_Task statement_: Begin with the first line of the entries below. Copy each line exactly, stopping after the one that contains "60. Devuelve el".

[Dataset records]
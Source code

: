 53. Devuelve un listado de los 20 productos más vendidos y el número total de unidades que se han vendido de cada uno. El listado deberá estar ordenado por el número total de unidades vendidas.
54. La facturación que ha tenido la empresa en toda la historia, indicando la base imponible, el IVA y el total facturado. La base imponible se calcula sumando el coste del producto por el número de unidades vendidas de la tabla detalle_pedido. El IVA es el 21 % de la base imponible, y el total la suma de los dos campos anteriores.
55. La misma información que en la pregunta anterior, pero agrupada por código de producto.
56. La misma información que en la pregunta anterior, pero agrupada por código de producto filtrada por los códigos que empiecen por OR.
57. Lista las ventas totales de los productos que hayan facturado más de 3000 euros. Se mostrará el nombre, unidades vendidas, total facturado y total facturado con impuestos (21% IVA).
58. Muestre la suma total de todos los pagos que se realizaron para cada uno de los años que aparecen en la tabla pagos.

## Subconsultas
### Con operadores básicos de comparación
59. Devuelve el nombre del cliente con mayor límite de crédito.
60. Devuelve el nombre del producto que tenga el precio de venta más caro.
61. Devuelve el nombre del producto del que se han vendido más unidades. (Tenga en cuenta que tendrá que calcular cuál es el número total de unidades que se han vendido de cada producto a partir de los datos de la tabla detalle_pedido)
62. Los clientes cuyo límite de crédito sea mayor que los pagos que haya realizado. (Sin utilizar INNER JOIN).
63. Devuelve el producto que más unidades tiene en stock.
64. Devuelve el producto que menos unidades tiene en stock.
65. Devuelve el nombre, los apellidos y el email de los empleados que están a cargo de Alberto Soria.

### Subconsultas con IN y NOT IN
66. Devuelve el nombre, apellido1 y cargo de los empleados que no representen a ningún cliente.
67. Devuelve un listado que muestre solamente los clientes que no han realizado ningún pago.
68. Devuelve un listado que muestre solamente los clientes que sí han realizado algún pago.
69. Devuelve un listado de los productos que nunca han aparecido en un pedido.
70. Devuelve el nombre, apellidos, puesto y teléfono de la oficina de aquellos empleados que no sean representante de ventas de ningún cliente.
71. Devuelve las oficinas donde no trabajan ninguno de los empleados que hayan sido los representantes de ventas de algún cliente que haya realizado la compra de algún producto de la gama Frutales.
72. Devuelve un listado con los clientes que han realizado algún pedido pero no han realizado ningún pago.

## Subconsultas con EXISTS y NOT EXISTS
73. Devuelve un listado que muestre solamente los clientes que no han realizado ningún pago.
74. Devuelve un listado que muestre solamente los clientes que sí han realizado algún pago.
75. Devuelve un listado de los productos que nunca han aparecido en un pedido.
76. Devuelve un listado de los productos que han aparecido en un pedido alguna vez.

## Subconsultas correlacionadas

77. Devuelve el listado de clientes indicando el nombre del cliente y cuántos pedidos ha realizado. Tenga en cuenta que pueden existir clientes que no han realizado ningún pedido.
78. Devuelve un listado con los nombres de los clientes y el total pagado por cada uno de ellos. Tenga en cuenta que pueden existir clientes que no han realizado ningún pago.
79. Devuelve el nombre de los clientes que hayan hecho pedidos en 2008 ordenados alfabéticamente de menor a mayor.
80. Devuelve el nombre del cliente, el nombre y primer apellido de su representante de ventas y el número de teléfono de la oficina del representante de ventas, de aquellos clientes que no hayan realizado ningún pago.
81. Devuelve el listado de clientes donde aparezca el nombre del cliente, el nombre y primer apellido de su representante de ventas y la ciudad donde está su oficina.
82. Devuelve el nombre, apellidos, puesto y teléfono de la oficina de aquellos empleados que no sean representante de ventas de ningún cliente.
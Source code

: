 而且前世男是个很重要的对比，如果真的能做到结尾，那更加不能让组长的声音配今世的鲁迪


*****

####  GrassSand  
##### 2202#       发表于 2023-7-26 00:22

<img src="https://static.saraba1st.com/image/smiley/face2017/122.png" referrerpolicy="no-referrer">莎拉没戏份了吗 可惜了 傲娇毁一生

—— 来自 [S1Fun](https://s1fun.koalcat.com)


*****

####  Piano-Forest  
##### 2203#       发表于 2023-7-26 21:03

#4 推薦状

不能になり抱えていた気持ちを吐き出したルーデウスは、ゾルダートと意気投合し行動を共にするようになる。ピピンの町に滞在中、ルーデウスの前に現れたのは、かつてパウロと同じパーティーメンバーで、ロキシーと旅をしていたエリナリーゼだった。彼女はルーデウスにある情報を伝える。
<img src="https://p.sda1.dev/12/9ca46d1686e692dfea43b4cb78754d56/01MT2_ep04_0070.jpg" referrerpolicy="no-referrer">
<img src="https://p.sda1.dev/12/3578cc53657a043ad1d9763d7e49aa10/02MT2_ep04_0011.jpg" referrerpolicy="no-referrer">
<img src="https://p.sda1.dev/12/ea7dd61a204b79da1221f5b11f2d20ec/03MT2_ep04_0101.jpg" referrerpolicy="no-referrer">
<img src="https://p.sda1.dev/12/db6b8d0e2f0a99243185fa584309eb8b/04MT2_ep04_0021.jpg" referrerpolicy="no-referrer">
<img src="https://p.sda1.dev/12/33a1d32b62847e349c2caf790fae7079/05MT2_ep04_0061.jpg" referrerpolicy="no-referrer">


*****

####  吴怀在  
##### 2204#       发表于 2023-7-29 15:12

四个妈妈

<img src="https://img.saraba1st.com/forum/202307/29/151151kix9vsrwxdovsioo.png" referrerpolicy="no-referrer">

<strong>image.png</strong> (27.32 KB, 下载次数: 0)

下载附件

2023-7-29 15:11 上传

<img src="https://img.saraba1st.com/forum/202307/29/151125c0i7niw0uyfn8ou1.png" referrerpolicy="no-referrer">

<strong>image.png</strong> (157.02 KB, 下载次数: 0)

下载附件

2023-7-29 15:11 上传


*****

_The answer_:
Source code

: 53. Devuelve un listado de los 20 productos más vendidos y el número total de unidades que se han vendido de cada uno. El listado deberá estar ordenado por el número total de unidades vendidas.
54. La facturación que ha tenido la empresa en toda la historia, indicando la base imponible, el IVA y el total facturado. La base imponible se calcula sumando el coste del producto por el número de unidades vendidas de la tabla detalle_pedido. El IVA es el 21 % de la base imponible, y el total la suma de los dos campos anteriores.
55. La misma información que en la pregunta anterior, pero agrupada por código de producto.
56. La misma información que en la pregunta anterior, pero agrupada por código de producto filtrada por los códigos que empiecen por OR.
57. Lista las ventas totales de los productos que hayan facturado más de 3000 euros. Se mostrará el nombre, unidades vendidas, total facturado y total facturado con impuestos (21% IVA).
58. Muestre la suma total de todos los pagos que se realizaron para cada uno de los años que aparecen en la tabla pagos.

## Subconsultas
### Con operadores básicos de comparación
59. Devuelve el nombre del cliente con mayor límite de crédito.
60. Devuelve el nombre del producto que tenga el precio de venta más caro.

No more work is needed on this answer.